Никто не успел помешать Малявке Лэмбу. С неожиданным проворством грузный рыбак оказался рядом с Эми и сгреб девушку в охапку.

– Да я и тебя, стерву языкатую, скормлю этой зубастой падали, вслед за твоим дружком! – прошипел Ламберт ей в лицо, разя перегаром. – Только еще раз посмей… еще хоть раз…

Говоря, Ламберт раз за разом встряхивал девушку так, что у нее клацали зубы, а голова моталась из стороны в сторону – но тут тяжелая лапа капрала Джейкобса ухватила Малявку за шиворот.

– Поговори-ка лучше со мной, ублюдок, коли собрался распускать руки! – прорычал капрал обернувшемуся к нему Ламберту, и могучий удар отшвырнул рыбака в другой конец бара.

Этот крюк с правой в свое время принес Джейкобсу известность в определенных кругах и прозвище «Ядерный Джи-Ай».

Ламберт пролетел спиной вперед футов десять, опрокидывая стулья, и тяжело грохнулся на стол, за которым сидел, уронив голову на руки, Плешак Абрахам.

И тут, казалось бы, спавший все это время Абрахам начал двигаться. Причем двигаться на удивление быстро и целеустремленно, чего никак нельзя было ожидать от безобидного пьянчужки.

Правая рука Абрахама как бы сама собой опустилась на горлышко стоявшей рядом бутылки из-под дешевого виски; в следующее мгновение бутылка, описав короткую дугу, со звоном разлетелась вдребезги, ударившись о торчавший из стены кусок швеллера с крючками для верхней одежды – и отец погибшего Пола завис над медленно приходившим в себя Мак-Эвансом. В правой руке его сверкало бутылочное горлышко с острыми стеклянными клыками по краям.

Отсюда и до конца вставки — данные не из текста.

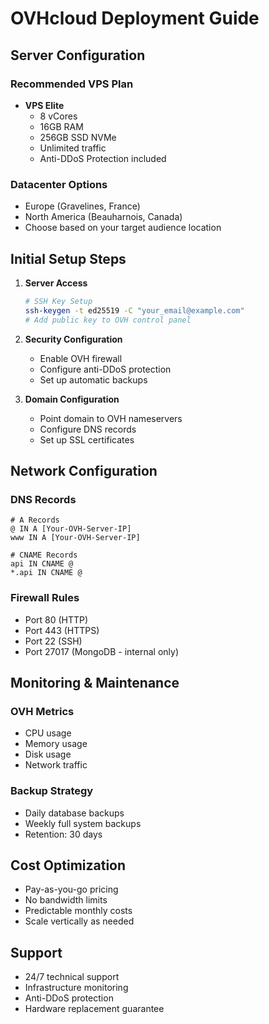 # OVHcloud Deployment Guide

## Server Configuration

### Recommended VPS Plan
- **VPS Elite**
  - 8 vCores
  - 16GB RAM
  - 256GB SSD NVMe
  - Unlimited traffic
  - Anti-DDoS Protection included

### Datacenter Options
- Europe (Gravelines, France)
- North America (Beauharnois, Canada)
- Choose based on your target audience location

## Initial Setup Steps

1. **Server Access**
   ```bash
   # SSH Key Setup
   ssh-keygen -t ed25519 -C "your_email@example.com"
   # Add public key to OVH control panel
   ```

2. **Security Configuration**
   - Enable OVH firewall
   - Configure anti-DDoS protection
   - Set up automatic backups

3. **Domain Configuration**
   - Point domain to OVH nameservers
   - Configure DNS records
   - Set up SSL certificates

## Network Configuration

### DNS Records
```
# A Records
@ IN A [Your-OVH-Server-IP]
www IN A [Your-OVH-Server-IP]

# CNAME Records
api IN CNAME @
*.api IN CNAME @
```

### Firewall Rules
- Port 80 (HTTP)
- Port 443 (HTTPS)
- Port 22 (SSH)
- Port 27017 (MongoDB - internal only)

## Monitoring & Maintenance

### OVH Metrics
- CPU usage
- Memory usage
- Disk usage
- Network traffic

### Backup Strategy
- Daily database backups
- Weekly full system backups
- Retention: 30 days

## Cost Optimization
- Pay-as-you-go pricing
- No bandwidth limits
- Predictable monthly costs
- Scale vertically as needed

## Support
- 24/7 technical support
- Infrastructure monitoring
- Anti-DDoS protection
- Hardware replacement guarantee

– Это ты убил моего Пашку, гнида, – просто сказал Плешак Абрахам и одним движением перерезал Ламберту горло.

Впрочем, никто, кроме Эми, не понял сказанного – потому что Плешак Абрахам, Абраша Залесский из далекого, неизвестного стрим-айлендцам города, произнес это по-русски.

Зато все видели, как страшным вторым ртом раскрылось горло Малявки Лэмба, как толчком выплеснулась наружу вязкая струя, и как забулькал, задергался на столе рыбак, свалился на пол и через несколько секунд затих.

Кровавая лужа медленно растекалась по бару.

– Жаль. Слишком легкая смерть для подонка, – еле слышно прошептала Эми, оправляя измятое платье.

– Абрахам… ты меня слышишь, Абрахам?

Плешак Абрахам поднял взгляд от затихшего Ламберта и посмотрел на капрала. Бутылочное горлышко, отливающее багрянцем, он все еще сжимал в руке.

– Слышишь. Я вижу, что слышишь. А теперь – положи свою стекляшку… положи, Абрахам, все нормально, никто тебя не тронет, положи горлышко и иди сюда… – Джейкобс говорил с пьяницей, как с ребенком, и в какой-то момент всем показалось, что гипноз успокаивающего тона и обволакивающие, туманящие сознание слова оказывают нужное действие: Абрахам даже сделал жест, словно и впрямь собирался положить горлышко на стол и послушно подойти к капралу.

Но довести это до конца Абрахам то ли забыл, то ли не захотел. Так и двинулся к негру, сжимая в пальцах окровавленную стекляшку.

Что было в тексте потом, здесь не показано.